On Wednesday, Bloomberg reported that following the banking crisis involving several regional lenders in the US, customers rushed to withdraw their savings at US banks. As they did, the largest US banks saw more than a half trillion dollars in deposit outflows compared to one year prior.

The report comes as observers eagerly await quarterly earnings reports, hoping the deposit data within them will shed light on the health of the US banking sector. Earnings season will begin on Friday, with JPMorgan, Citi, and Wells Fargo tipped to issue the first reports.

According to Bloomberg’s report, analysts are estimating that JPMorgan, Wells Fargo, and Bank of America saw $521 billion in deposits withdrawn over the past year, as depositors grabbed their money and headed for the doors. The outlet noted that $61 billion in deposits exited the banks heading for products offering higher interest rates in the first quarter alone, even in spite of a late inflow of cash following the peak of the crisis.

In early March, regional lenders Silicon Valley Bank and Signature Bank both collapsed in days of each other due to massive deposit runs as customers feared for their savings. A third lender, First Republic Bank, nearly collapsed, but was rescued by a $30 billion influx of liquidity from the biggest Wall Street banks, in the form of deposits. The big banks intervened out of fears that had First Republic fallen, it could have triggered a massive crisis of confidence which would have spread, triggering deposit runs and leading to a domino effect of bank failures.

From there the crisis spread to Switzerland, where banking titan Credit Suisse neared collapse, only to be saved by a government-brokered acquisition by rival lender UBS, in return for a mixture of government support and guarantees.

Bank deposits in the United States have been shrinking since last year, as higher inflation has eaten away at savings, and led investors to seek products offering more yield than is offered by mere savings accounts.

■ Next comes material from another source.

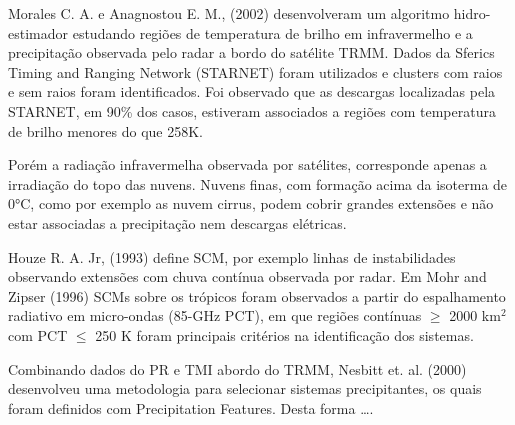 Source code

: Morales C. A. e Anagnostou E. M., (2002) desenvolveram um algoritmo hidro-estimador estudando regiões de temperatura de brilho em infravermelho e a precipitação observada pelo radar a bordo do satélite TRMM. Dados da Sferics Timing and Ranging Network (STARNET) foram utilizados e clusters com raios e sem raios foram identificados. Foi observado que as descargas localizadas pela STARNET, em 90\% dos casos, estiveram associados a regiões com temperatura de brilho menores do que 258K.

Porém a radiação infravermelha observada por satélites, corresponde apenas a irradiação do topo das nuvens. Nuvens finas, com formação acima da isoterma de 0°C, como por exemplo as nuvem cirrus, podem cobrir grandes extensões e não estar associadas a precipitação nem descargas elétricas.

Houze R. A. Jr, (1993) define SCM, por exemplo linhas de instabilidades observando extensões com chuva contínua observada por radar. Em Mohr and Zipser (1996) SCMs sobre os trópicos foram observados a partir do espalhamento radiativo em micro-ondas (85-GHz PCT), em que regiões contínuas $\geqslant$ 2000 km$^2$ com PCT $\leqslant$ 250 K foram principais critérios na identificação dos sistemas.

Combinando dados do PR e TMI abordo do TRMM, Nesbitt et. al. (2000) desenvolveu uma metodologia para selecionar sistemas precipitantes, os quais foram definidos com Precipitation Features. Desta forma ….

Wedbush Securities analysts David Chiaverini and Brian Violino wrote in a note to clients, “It had already been a fiercely competitive environment for deposit gathering, and the recent bank failures may turn the deposit knife fight into a metaphorical gun fight.”

Banking stocks have been falling amid the turmoil in the sector. One benchmark index tracking the leaders of the sector, the KBW Bank Index, fell by 25% over the course of just the month of March. Regional banks were leading the way down, with First Republic seeing its shares fall by 89%.